**What the task requires:**
Look through the records and copy each line that has "bastion" in it.

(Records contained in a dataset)
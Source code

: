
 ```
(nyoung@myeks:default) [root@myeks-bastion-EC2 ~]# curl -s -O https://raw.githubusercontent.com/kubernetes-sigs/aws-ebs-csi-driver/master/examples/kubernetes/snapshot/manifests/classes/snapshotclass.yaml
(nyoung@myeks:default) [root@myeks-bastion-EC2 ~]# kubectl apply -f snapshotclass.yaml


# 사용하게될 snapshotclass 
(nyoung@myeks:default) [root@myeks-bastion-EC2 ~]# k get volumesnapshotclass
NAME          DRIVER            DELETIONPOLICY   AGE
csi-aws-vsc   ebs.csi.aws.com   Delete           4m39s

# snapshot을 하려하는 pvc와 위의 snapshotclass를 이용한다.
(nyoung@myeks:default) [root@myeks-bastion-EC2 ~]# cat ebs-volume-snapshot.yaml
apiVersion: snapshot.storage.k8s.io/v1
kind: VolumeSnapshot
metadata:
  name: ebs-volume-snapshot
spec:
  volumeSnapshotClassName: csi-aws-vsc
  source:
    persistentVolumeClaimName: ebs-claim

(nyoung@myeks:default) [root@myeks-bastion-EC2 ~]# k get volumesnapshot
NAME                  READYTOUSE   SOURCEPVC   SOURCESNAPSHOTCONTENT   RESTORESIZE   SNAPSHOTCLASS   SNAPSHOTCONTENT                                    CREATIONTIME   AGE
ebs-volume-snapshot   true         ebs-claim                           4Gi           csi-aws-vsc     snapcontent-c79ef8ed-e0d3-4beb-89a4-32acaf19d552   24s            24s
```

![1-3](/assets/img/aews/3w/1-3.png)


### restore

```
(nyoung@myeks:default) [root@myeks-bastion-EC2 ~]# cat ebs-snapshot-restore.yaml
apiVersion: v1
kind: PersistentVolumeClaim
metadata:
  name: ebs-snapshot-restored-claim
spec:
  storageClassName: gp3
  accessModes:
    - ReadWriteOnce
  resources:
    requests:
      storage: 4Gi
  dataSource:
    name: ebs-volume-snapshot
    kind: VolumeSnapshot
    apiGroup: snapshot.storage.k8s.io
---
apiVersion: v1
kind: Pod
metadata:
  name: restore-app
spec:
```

**Response:**
(nyoung@myeks:default) [root@myeks-bastion-EC2 ~]# curl -s -O https://raw.githubusercontent.com/kubernetes-sigs/aws-ebs-csi-driver/master/examples/kubernetes/snapshot/manifests/classes/snapshotclass.yaml
(nyoung@myeks:default) [root@myeks-bastion-EC2 ~]# kubectl apply -f snapshotclass.yaml
(nyoung@myeks:default) [root@myeks-bastion-EC2 ~]# k get volumesnapshotclass
(nyoung@myeks:default) [root@myeks-bastion-EC2 ~]# cat ebs-volume-snapshot.yaml
(nyoung@myeks:default) [root@myeks-bastion-EC2 ~]# k get volumesnapshot
(nyoung@myeks:default) [root@myeks-bastion-EC2 ~]# cat ebs-snapshot-restore.yaml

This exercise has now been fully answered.